Dataset items

☆ ☆ ☆

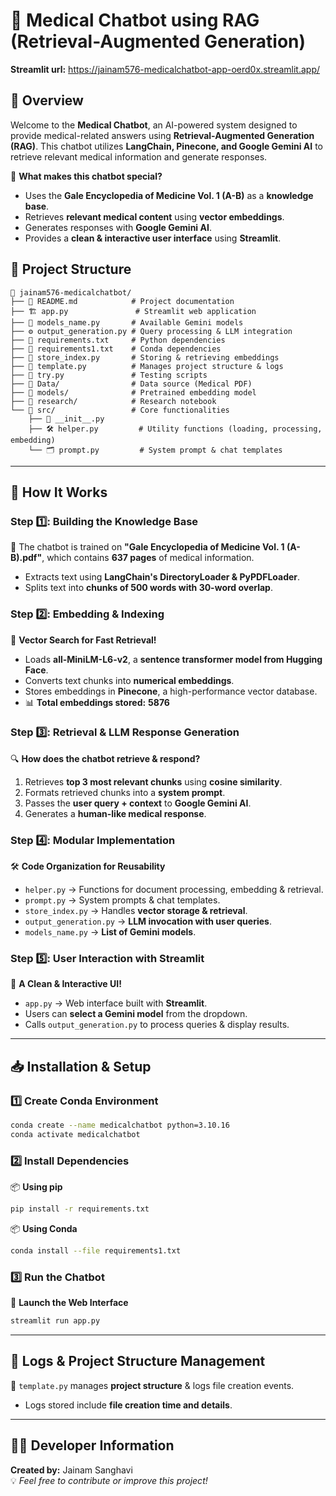 # 🏥 Medical Chatbot using RAG (Retrieval-Augmented Generation)

**Streamlit url:** https://jainam576-medicalchatbot-app-oerd0x.streamlit.app/


## 📌 Overview
Welcome to the **Medical Chatbot**, an AI-powered system designed to provide medical-related answers using **Retrieval-Augmented Generation (RAG)**. This chatbot utilizes **LangChain, Pinecone, and Google Gemini AI** to retrieve relevant medical information and generate responses.

🔹 **What makes this chatbot special?**
- Uses the **Gale Encyclopedia of Medicine Vol. 1 (A-B)** as a **knowledge base**.
- Retrieves **relevant medical content** using **vector embeddings**.
- Generates responses with **Google Gemini AI**.
- Provides a **clean & interactive user interface** using **Streamlit**.

## 📂 Project Structure
```
📁 jainam576-medicalchatbot/
├── 📜 README.md            # Project documentation
├── 🏗️ app.py               # Streamlit web application
├── 📌 models_name.py       # Available Gemini models
├── ⚙️ output_generation.py # Query processing & LLM integration
├── 📜 requirements.txt     # Python dependencies
├── 📜 requirements1.txt    # Conda dependencies
├── 📌 store_index.py       # Storing & retrieving embeddings
├── 📝 template.py          # Manages project structure & logs
├── 🔬 try.py               # Testing scripts
├── 📁 Data/                # Data source (Medical PDF)
├── 📁 models/              # Pretrained embedding model
├── 📁 research/            # Research notebook
└── 📁 src/                 # Core functionalities
    ├── 📌 __init__.py
    ├── 🛠️ helper.py         # Utility functions (loading, processing, embedding)
    └── 🗂️ prompt.py         # System prompt & chat templates
```

---

## 🚀 How It Works
### Step 1️⃣: **Building the Knowledge Base**
📖 The chatbot is trained on **"Gale Encyclopedia of Medicine Vol. 1 (A-B).pdf"**, which contains **637 pages** of medical information.
- Extracts text using **LangChain's DirectoryLoader & PyPDFLoader**.
- Splits text into **chunks of 500 words with 30-word overlap**.

### Step 2️⃣: **Embedding & Indexing**
🤖 **Vector Search for Fast Retrieval!**
- Loads **all-MiniLM-L6-v2**, a **sentence transformer model from Hugging Face**.
- Converts text chunks into **numerical embeddings**.
- Stores embeddings in **Pinecone**, a high-performance vector database.
- 📊 **Total embeddings stored:** **5876**

### Step 3️⃣: **Retrieval & LLM Response Generation**
🔍 **How does the chatbot retrieve & respond?**
1. Retrieves **top 3 most relevant chunks** using **cosine similarity**.
2. Formats retrieved chunks into a **system prompt**.
3. Passes the **user query + context** to **Google Gemini AI**.
4. Generates a **human-like medical response**.

### Step 4️⃣: **Modular Implementation**
🛠️ **Code Organization for Reusability**
- `helper.py` → Functions for document processing, embedding & retrieval.
- `prompt.py` → System prompts & chat templates.
- `store_index.py` → Handles **vector storage & retrieval**.
- `output_generation.py` → **LLM invocation with user queries**.
- `models_name.py` → **List of Gemini models**.

### Step 5️⃣: **User Interaction with Streamlit**
🎨 **A Clean & Interactive UI!**
- `app.py` → Web interface built with **Streamlit**.
- Users can **select a Gemini model** from the dropdown.
- Calls `output_generation.py` to process queries & display results.

---

## 📥 Installation & Setup
### 1️⃣ **Create Conda Environment**
```bash
conda create --name medicalchatbot python=3.10.16
conda activate medicalchatbot
```

### 2️⃣ **Install Dependencies**
📦 **Using pip**
```bash
pip install -r requirements.txt
```
📦 **Using Conda**
```bash
conda install --file requirements1.txt
```

### 3️⃣ **Run the Chatbot**
🚀 **Launch the Web Interface**
```bash
streamlit run app.py
```

---

## 📌 Logs & Project Structure Management
📜 `template.py` manages **project structure** & logs file creation events.
- Logs stored include **file creation time and details**.

---

## 👨‍💻 Developer Information
**Created by:** Jainam Sanghavi  
💡 *Feel free to contribute or improve this project!*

☆ ☆ ☆

### EXERCISE BRIEF
Say again, word for word, the lines beginning at the top of the data and ending with the line that has "Welcome to the". Skip the pictures.

### OUTPUT FOR THIS EXERCISE
 # 🏥 Medical Chatbot using RAG (Retrieval-Augmented Generation)

**Streamlit url:** https://jainam576-medicalchatbot-app-oerd0x.streamlit.app/


## 📌 Overview
Welcome to the **Medical Chatbot**, an AI-powered system designed to provide medical-related answers using **Retrieval-Augmented Generation (RAG)**. This chatbot utilizes **LangChain, Pinecone, and Google Gemini AI** to retrieve relevant medical information and generate responses.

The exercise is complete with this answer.